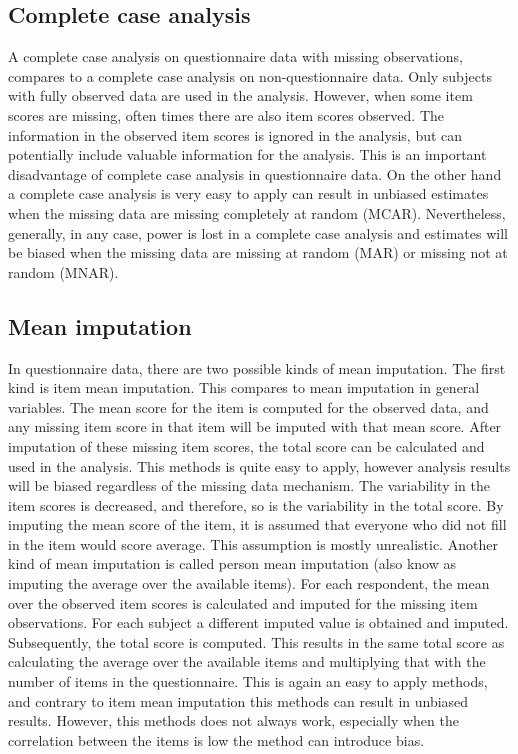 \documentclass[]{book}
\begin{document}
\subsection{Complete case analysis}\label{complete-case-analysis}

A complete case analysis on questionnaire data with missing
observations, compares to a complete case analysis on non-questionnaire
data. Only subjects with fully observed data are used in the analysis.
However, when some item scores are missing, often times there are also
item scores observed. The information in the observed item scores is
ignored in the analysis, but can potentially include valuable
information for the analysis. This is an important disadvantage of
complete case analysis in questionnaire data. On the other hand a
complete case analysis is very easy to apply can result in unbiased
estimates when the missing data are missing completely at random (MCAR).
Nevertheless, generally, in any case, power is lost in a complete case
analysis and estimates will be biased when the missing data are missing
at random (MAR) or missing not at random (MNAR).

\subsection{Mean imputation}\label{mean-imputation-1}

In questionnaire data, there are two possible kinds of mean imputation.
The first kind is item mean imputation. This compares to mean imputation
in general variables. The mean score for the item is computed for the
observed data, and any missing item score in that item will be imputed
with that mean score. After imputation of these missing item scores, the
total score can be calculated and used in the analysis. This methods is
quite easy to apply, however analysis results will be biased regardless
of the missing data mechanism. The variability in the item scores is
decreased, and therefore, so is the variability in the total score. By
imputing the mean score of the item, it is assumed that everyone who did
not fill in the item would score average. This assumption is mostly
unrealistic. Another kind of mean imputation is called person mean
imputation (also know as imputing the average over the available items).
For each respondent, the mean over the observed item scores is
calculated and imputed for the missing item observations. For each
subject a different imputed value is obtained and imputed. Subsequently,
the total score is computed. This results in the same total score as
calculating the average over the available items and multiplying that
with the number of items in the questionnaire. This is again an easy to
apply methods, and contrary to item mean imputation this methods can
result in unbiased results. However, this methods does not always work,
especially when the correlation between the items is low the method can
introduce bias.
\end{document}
+++
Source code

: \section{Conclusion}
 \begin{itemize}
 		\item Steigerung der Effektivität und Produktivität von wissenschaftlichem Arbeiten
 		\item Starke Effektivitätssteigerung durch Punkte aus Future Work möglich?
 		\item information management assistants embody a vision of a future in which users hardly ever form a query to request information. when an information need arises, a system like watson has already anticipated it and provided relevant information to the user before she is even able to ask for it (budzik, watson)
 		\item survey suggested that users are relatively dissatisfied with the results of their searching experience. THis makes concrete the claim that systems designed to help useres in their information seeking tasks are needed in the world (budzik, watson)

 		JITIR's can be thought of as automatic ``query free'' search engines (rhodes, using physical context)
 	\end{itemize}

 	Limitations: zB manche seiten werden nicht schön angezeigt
+++
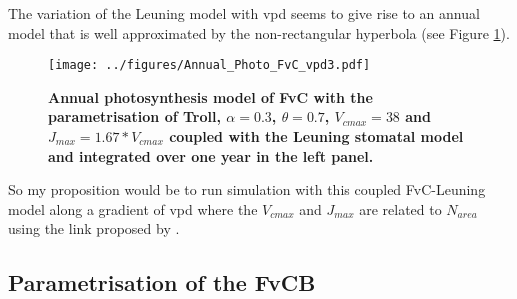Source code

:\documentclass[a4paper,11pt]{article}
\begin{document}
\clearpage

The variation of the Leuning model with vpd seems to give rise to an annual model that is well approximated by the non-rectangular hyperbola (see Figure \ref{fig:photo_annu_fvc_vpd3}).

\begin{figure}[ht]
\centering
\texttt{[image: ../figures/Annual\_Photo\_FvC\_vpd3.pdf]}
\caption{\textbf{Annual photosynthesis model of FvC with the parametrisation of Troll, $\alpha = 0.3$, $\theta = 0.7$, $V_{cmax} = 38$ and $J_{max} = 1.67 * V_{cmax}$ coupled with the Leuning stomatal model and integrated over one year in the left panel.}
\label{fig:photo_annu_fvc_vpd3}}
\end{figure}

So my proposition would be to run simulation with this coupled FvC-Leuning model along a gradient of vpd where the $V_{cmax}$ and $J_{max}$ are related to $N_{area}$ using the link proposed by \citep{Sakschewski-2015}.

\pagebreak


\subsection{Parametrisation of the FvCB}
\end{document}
+++
Above are some lines. Repeat exactly, and only, those from the line that has "Nevertheless, generally, in" through the line that has "The first kind".

Nevertheless, generally, in any case, power is lost in a complete case
analysis and estimates will be biased when the missing data are missing
at random (MAR) or missing not at random (MNAR).

\subsection{Mean imputation}\label{mean-imputation-1}

In questionnaire data, there are two possible kinds of mean imputation.
The first kind is item mean imputation. This compares to mean imputation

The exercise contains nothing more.